● Try it:
Exact copy, no pictures: return all the records as they stand.

___ The data

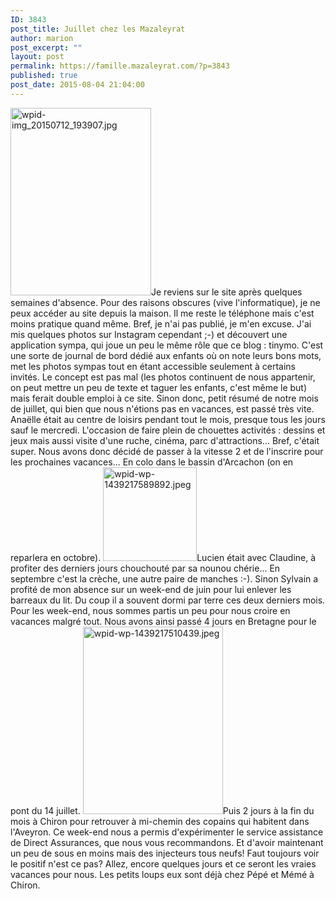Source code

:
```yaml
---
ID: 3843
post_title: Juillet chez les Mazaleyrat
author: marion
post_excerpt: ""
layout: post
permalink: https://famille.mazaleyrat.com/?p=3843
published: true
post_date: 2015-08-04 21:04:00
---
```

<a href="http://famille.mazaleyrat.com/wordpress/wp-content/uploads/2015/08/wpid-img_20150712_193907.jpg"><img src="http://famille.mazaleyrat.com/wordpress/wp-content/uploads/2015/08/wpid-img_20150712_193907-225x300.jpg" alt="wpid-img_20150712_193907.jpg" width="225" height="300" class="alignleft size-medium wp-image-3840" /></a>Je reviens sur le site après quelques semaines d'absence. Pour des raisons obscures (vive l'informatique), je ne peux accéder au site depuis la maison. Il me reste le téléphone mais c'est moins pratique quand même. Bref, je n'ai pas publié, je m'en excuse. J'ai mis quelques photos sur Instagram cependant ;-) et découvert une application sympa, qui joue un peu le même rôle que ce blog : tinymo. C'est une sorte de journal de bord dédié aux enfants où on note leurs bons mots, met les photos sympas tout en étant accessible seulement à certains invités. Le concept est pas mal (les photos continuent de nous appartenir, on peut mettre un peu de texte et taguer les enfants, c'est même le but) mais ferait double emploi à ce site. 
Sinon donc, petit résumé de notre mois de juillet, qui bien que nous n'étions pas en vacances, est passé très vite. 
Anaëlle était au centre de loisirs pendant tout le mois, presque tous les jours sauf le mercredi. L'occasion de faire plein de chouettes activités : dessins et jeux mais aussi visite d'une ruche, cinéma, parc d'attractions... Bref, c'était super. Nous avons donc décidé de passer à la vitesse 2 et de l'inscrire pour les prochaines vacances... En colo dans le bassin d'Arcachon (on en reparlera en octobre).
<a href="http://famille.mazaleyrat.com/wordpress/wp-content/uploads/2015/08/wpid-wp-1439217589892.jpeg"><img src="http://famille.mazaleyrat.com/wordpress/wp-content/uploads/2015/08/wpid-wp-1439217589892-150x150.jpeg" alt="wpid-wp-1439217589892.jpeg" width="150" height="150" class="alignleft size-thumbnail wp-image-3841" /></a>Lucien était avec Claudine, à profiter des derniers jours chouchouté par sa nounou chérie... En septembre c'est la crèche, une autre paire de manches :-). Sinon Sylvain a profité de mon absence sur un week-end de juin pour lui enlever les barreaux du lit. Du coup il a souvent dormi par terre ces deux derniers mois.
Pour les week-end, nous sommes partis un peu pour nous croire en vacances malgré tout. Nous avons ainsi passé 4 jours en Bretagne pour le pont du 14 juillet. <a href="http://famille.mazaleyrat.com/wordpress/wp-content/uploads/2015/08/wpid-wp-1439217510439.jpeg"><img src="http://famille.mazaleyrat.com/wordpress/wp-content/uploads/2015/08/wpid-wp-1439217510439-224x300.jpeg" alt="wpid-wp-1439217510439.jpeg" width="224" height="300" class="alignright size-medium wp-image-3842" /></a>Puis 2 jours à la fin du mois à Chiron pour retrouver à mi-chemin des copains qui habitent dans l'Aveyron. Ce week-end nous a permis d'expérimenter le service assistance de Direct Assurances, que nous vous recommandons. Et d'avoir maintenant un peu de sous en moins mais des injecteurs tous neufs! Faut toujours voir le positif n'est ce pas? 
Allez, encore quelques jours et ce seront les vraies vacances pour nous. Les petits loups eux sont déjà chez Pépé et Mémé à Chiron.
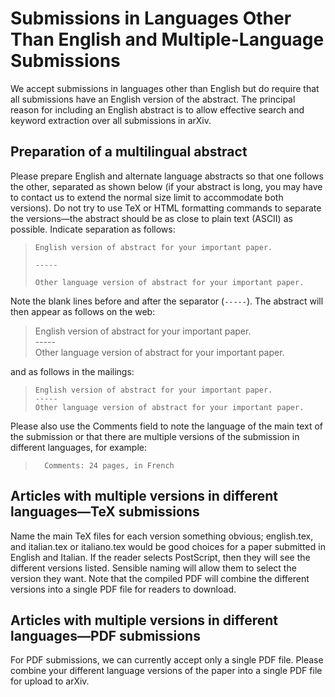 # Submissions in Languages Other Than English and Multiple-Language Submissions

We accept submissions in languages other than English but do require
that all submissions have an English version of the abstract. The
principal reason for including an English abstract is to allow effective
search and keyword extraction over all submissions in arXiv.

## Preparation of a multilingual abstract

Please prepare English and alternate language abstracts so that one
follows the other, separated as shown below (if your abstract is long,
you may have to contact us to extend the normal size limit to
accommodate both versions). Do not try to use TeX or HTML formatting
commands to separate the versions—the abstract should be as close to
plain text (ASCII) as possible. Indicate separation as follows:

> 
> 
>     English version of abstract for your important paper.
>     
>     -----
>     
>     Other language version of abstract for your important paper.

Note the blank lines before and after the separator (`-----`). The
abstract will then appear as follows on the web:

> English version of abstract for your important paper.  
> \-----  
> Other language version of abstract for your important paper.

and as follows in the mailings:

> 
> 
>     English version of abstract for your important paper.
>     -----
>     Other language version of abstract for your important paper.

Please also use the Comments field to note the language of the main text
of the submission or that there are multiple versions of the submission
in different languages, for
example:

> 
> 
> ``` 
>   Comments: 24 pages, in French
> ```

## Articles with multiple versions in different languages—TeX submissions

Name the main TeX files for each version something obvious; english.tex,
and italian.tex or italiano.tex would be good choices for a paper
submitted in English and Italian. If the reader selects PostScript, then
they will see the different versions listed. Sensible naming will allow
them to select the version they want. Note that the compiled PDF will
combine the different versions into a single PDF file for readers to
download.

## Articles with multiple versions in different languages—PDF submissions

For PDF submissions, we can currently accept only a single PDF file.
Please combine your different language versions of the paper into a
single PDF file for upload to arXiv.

______

● Result of the exercise:
Source code

:
```yaml
---
ID: 3843
post_title: Juillet chez les Mazaleyrat
author: marion
post_excerpt: ""
layout: post
permalink: https://famille.mazaleyrat.com/?p=3843
published: true
post_date: 2015-08-04 21:04:00
---
```

<a href="http://famille.mazaleyrat.com/wordpress/wp-content/uploads/2015/08/wpid-img_20150712_193907.jpg"><img src="http://famille.mazaleyrat.com/wordpress/wp-content/uploads/2015/08/wpid-img_20150712_193907-225x300.jpg" alt="wpid-img_20150712_193907.jpg" width="225" height="300" class="alignleft size-medium wp-image-3840" /></a>Je reviens sur le site après quelques semaines d'absence. Pour des raisons obscures (vive l'informatique), je ne peux accéder au site depuis la maison. Il me reste le téléphone mais c'est moins pratique quand même. Bref, je n'ai pas publié, je m'en excuse. J'ai mis quelques photos sur Instagram cependant ;-) et découvert une application sympa, qui joue un peu le même rôle que ce blog : tinymo. C'est une sorte de journal de bord dédié aux enfants où on note leurs bons mots, met les photos sympas tout en étant accessible seulement à certains invités. Le concept est pas mal (les photos continuent de nous appartenir, on peut mettre un peu de texte et taguer les enfants, c'est même le but) mais ferait double emploi à ce site. 
Sinon donc, petit résumé de notre mois de juillet, qui bien que nous n'étions pas en vacances, est passé très vite. 
Anaëlle était au centre de loisirs pendant tout le mois, presque tous les jours sauf le mercredi. L'occasion de faire plein de chouettes activités : dessins et jeux mais aussi visite d'une ruche, cinéma, parc d'attractions... Bref, c'était super. Nous avons donc décidé de passer à la vitesse 2 et de l'inscrire pour les prochaines vacances... En colo dans le bassin d'Arcachon (on en reparlera en octobre).
<a href="http://famille.mazaleyrat.com/wordpress/wp-content/uploads/2015/08/wpid-wp-1439217589892.jpeg"><img src="http://famille.mazaleyrat.com/wordpress/wp-content/uploads/2015/08/wpid-wp-1439217589892-150x150.jpeg" alt="wpid-wp-1439217589892.jpeg" width="150" height="150" class="alignleft size-thumbnail wp-image-3841" /></a>Lucien était avec Claudine, à profiter des derniers jours chouchouté par sa nounou chérie... En septembre c'est la crèche, une autre paire de manches :-). Sinon Sylvain a profité de mon absence sur un week-end de juin pour lui enlever les barreaux du lit. Du coup il a souvent dormi par terre ces deux derniers mois.
Pour les week-end, nous sommes partis un peu pour nous croire en vacances malgré tout. Nous avons ainsi passé 4 jours en Bretagne pour le pont du 14 juillet. <a href="http://famille.mazaleyrat.com/wordpress/wp-content/uploads/2015/08/wpid-wp-1439217510439.jpeg"><img src="http://famille.mazaleyrat.com/wordpress/wp-content/uploads/2015/08/wpid-wp-1439217510439-224x300.jpeg" alt="wpid-wp-1439217510439.jpeg" width="224" height="300" class="alignright size-medium wp-image-3842" /></a>Puis 2 jours à la fin du mois à Chiron pour retrouver à mi-chemin des copains qui habitent dans l'Aveyron. Ce week-end nous a permis d'expérimenter le service assistance de Direct Assurances, que nous vous recommandons. Et d'avoir maintenant un peu de sous en moins mais des injecteurs tous neufs! Faut toujours voir le positif n'est ce pas? 
Allez, encore quelques jours et ce seront les vraies vacances pour nous. Les petits loups eux sont déjà chez Pépé et Mémé à Chiron.
 # Submissions in Languages Other Than English and Multiple-Language Submissions

We accept submissions in languages other than English but do require
that all submissions have an English version of the abstract. The
principal reason for including an English abstract is to allow effective
search and keyword extraction over all submissions in arXiv.

## Preparation of a multilingual abstract

Please prepare English and alternate language abstracts so that one
follows the other, separated as shown below (if your abstract is long,
you may have to contact us to extend the normal size limit to
accommodate both versions). Do not try to use TeX or HTML formatting
commands to separate the versions—the abstract should be as close to
plain text (ASCII) as possible. Indicate separation as follows:

> 
> 
>     English version of abstract for your important paper.
>     
>     -----
>     
>     Other language version of abstract for your important paper.

Note the blank lines before and after the separator (`-----`). The
abstract will then appear as follows on the web:

> English version of abstract for your important paper.  
> \-----  
> Other language version of abstract for your important paper.

and as follows in the mailings:

> 
> 
>     English version of abstract for your important paper.
>     -----
>     Other language version of abstract for your important paper.

Please also use the Comments field to note the language of the main text
of the submission or that there are multiple versions of the submission
in different languages, for
example:

> 
> 
> ``` 
>   Comments: 24 pages, in French
> ```

## Articles with multiple versions in different languages—TeX submissions

Name the main TeX files for each version something obvious; english.tex,
and italian.tex or italiano.tex would be good choices for a paper
submitted in English and Italian. If the reader selects PostScript, then
they will see the different versions listed. Sensible naming will allow
them to select the version they want. Note that the compiled PDF will
combine the different versions into a single PDF file for readers to
download.

## Articles with multiple versions in different languages—PDF submissions

For PDF submissions, we can currently accept only a single PDF file.
Please combine your different language versions of the paper into a
single PDF file for upload to arXiv.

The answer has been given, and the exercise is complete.